Data excerpts:
------------------------------------

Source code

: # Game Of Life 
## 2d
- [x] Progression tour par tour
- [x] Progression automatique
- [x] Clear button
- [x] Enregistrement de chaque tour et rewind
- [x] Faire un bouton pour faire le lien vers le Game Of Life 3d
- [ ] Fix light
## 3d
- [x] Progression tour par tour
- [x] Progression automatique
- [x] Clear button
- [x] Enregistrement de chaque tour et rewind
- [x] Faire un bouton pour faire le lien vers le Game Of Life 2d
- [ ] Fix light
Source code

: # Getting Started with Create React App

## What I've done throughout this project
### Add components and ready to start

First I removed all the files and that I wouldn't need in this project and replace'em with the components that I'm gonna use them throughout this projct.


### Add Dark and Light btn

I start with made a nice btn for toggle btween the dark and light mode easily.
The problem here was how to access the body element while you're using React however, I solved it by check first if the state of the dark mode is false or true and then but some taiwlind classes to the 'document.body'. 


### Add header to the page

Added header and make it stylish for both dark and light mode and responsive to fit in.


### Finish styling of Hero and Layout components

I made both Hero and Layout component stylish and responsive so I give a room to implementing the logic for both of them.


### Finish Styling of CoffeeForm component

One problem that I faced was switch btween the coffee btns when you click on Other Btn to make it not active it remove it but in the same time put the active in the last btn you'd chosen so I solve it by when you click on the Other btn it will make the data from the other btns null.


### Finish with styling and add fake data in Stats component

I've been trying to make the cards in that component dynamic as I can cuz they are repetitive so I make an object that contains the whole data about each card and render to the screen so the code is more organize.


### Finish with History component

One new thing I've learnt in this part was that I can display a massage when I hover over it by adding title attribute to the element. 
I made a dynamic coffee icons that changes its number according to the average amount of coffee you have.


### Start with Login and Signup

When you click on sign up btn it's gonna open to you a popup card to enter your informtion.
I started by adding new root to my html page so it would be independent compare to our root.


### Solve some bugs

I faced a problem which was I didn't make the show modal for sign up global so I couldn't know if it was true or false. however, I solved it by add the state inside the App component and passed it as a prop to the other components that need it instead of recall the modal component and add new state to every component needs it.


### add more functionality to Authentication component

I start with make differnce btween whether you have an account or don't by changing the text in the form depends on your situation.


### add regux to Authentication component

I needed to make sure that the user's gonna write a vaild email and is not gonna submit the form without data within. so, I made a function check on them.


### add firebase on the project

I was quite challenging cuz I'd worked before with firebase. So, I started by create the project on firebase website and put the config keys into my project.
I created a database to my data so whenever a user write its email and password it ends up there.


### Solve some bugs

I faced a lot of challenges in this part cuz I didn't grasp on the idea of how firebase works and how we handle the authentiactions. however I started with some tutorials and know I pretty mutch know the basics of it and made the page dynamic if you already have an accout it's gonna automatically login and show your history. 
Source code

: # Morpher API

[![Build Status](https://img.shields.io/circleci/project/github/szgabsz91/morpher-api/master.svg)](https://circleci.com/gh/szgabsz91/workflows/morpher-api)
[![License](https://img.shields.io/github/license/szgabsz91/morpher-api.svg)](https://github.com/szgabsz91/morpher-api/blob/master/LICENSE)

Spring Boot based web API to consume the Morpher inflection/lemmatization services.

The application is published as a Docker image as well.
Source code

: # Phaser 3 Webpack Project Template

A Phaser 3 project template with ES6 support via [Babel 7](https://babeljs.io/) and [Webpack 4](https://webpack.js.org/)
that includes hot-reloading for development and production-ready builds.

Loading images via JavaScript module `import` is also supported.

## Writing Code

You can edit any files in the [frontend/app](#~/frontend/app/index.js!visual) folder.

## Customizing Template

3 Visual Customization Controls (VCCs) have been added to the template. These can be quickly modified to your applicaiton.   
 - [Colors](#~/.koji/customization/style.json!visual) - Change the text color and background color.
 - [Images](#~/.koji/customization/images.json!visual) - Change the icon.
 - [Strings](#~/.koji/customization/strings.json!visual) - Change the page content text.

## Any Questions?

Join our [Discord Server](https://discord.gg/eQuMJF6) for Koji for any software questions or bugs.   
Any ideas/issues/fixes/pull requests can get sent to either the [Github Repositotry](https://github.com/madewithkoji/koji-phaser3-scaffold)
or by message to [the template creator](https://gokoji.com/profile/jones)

------------------------------------

## Task to carry out
For every line of the records that has the word "faced" in it, make a copy.

## Exercise result
One problem that I faced was switch btween the coffee btns when you click on Other Btn to make it not active it remove it but in the same time put the active in the last btn you'd chosen so I solve it by when you click on the Other btn it will make the data from the other btns null.
I faced a problem which was I didn't make the show modal for sign up global so I couldn't know if it was true or false. however, I solved it by add the state inside the App component and passed it as a prop to the other components that need it instead of recall the modal component and add new state to every component needs it.
I faced a lot of challenges in this part cuz I didn't grasp on the idea of how firebase works and how we handle the authentiactions. however I started with some tutorials and know I pretty mutch know the basics of it and made the page dynamic if you already have an accout it's gonna automatically login and show your history. 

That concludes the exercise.